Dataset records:

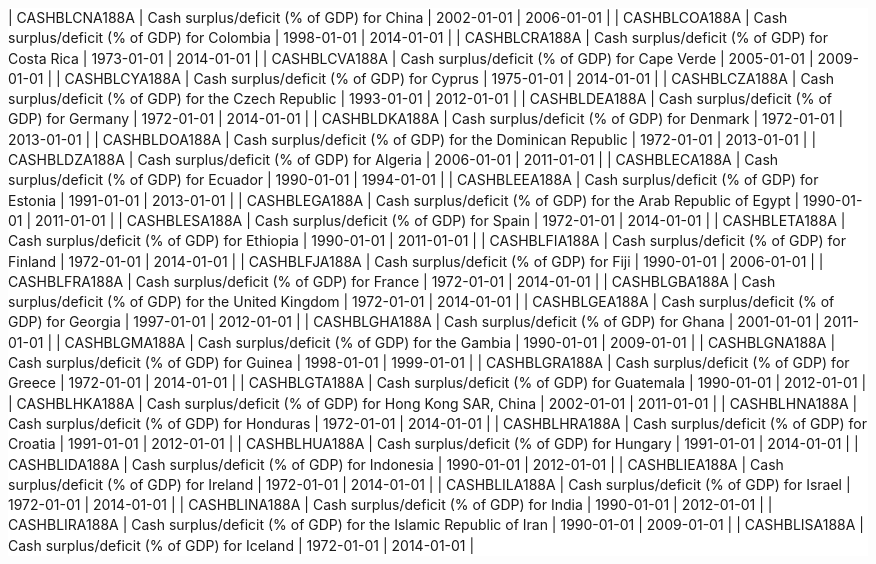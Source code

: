 | CASHBLCNA188A    | Cash surplus/deficit (% of GDP) for China                                                             | 2002-01-01          | 2006-01-01        |
| CASHBLCOA188A    | Cash surplus/deficit (% of GDP) for Colombia                                                          | 1998-01-01          | 2014-01-01        |
| CASHBLCRA188A    | Cash surplus/deficit (% of GDP) for Costa Rica                                                        | 1973-01-01          | 2014-01-01        |
| CASHBLCVA188A    | Cash surplus/deficit (% of GDP) for Cape Verde                                                        | 2005-01-01          | 2009-01-01        |
| CASHBLCYA188A    | Cash surplus/deficit (% of GDP) for Cyprus                                                            | 1975-01-01          | 2014-01-01        |
| CASHBLCZA188A    | Cash surplus/deficit (% of GDP) for the Czech Republic                                                | 1993-01-01          | 2012-01-01        |
| CASHBLDEA188A    | Cash surplus/deficit (% of GDP) for Germany                                                           | 1972-01-01          | 2014-01-01        |
| CASHBLDKA188A    | Cash surplus/deficit (% of GDP) for Denmark                                                           | 1972-01-01          | 2013-01-01        |
| CASHBLDOA188A    | Cash surplus/deficit (% of GDP) for the Dominican Republic                                            | 1972-01-01          | 2013-01-01        |
| CASHBLDZA188A    | Cash surplus/deficit (% of GDP) for Algeria                                                           | 2006-01-01          | 2011-01-01        |
| CASHBLECA188A    | Cash surplus/deficit (% of GDP) for Ecuador                                                           | 1990-01-01          | 1994-01-01        |
| CASHBLEEA188A    | Cash surplus/deficit (% of GDP) for Estonia                                                           | 1991-01-01          | 2013-01-01        |
| CASHBLEGA188A    | Cash surplus/deficit (% of GDP) for the Arab Republic of Egypt                                        | 1990-01-01          | 2011-01-01        |
| CASHBLESA188A    | Cash surplus/deficit (% of GDP) for Spain                                                             | 1972-01-01          | 2014-01-01        |
| CASHBLETA188A    | Cash surplus/deficit (% of GDP) for Ethiopia                                                          | 1990-01-01          | 2011-01-01        |
| CASHBLFIA188A    | Cash surplus/deficit (% of GDP) for Finland                                                           | 1972-01-01          | 2014-01-01        |
| CASHBLFJA188A    | Cash surplus/deficit (% of GDP) for Fiji                                                              | 1990-01-01          | 2006-01-01        |
| CASHBLFRA188A    | Cash surplus/deficit (% of GDP) for France                                                            | 1972-01-01          | 2014-01-01        |
| CASHBLGBA188A    | Cash surplus/deficit (% of GDP) for the United Kingdom                                                | 1972-01-01          | 2014-01-01        |
| CASHBLGEA188A    | Cash surplus/deficit (% of GDP) for Georgia                                                           | 1997-01-01          | 2012-01-01        |
| CASHBLGHA188A    | Cash surplus/deficit (% of GDP) for Ghana                                                             | 2001-01-01          | 2011-01-01        |
| CASHBLGMA188A    | Cash surplus/deficit (% of GDP) for the Gambia                                                        | 1990-01-01          | 2009-01-01        |
| CASHBLGNA188A    | Cash surplus/deficit (% of GDP) for Guinea                                                            | 1998-01-01          | 1999-01-01        |
| CASHBLGRA188A    | Cash surplus/deficit (% of GDP) for Greece                                                            | 1972-01-01          | 2014-01-01        |
| CASHBLGTA188A    | Cash surplus/deficit (% of GDP) for Guatemala                                                         | 1990-01-01          | 2012-01-01        |
| CASHBLHKA188A    | Cash surplus/deficit (% of GDP) for Hong Kong SAR, China                                              | 2002-01-01          | 2011-01-01        |
| CASHBLHNA188A    | Cash surplus/deficit (% of GDP) for Honduras                                                          | 1972-01-01          | 2014-01-01        |
| CASHBLHRA188A    | Cash surplus/deficit (% of GDP) for Croatia                                                           | 1991-01-01          | 2012-01-01        |
| CASHBLHUA188A    | Cash surplus/deficit (% of GDP) for Hungary                                                           | 1991-01-01          | 2014-01-01        |
| CASHBLIDA188A    | Cash surplus/deficit (% of GDP) for Indonesia                                                         | 1990-01-01          | 2012-01-01        |
| CASHBLIEA188A    | Cash surplus/deficit (% of GDP) for Ireland                                                           | 1972-01-01          | 2014-01-01        |
| CASHBLILA188A    | Cash surplus/deficit (% of GDP) for Israel                                                            | 1972-01-01          | 2014-01-01        |
| CASHBLINA188A    | Cash surplus/deficit (% of GDP) for India                                                             | 1990-01-01          | 2012-01-01        |
| CASHBLIRA188A    | Cash surplus/deficit (% of GDP) for the Islamic Republic of Iran                                      | 1990-01-01          | 2009-01-01        |
| CASHBLISA188A    | Cash surplus/deficit (% of GDP) for Iceland                                                           | 1972-01-01          | 2014-01-01        |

PROBLEM REQUIREMENTS –
Reproduce each line of the records in which "China" appears.

TASK RESPONSE –
: | CASHBLCNA188A    | Cash surplus/deficit (% of GDP) for China                                                             | 2002-01-01          | 2006-01-01        |
| CASHBLHKA188A    | Cash surplus/deficit (% of GDP) for Hong Kong SAR, China                                              | 2002-01-01          | 2011-01-01        |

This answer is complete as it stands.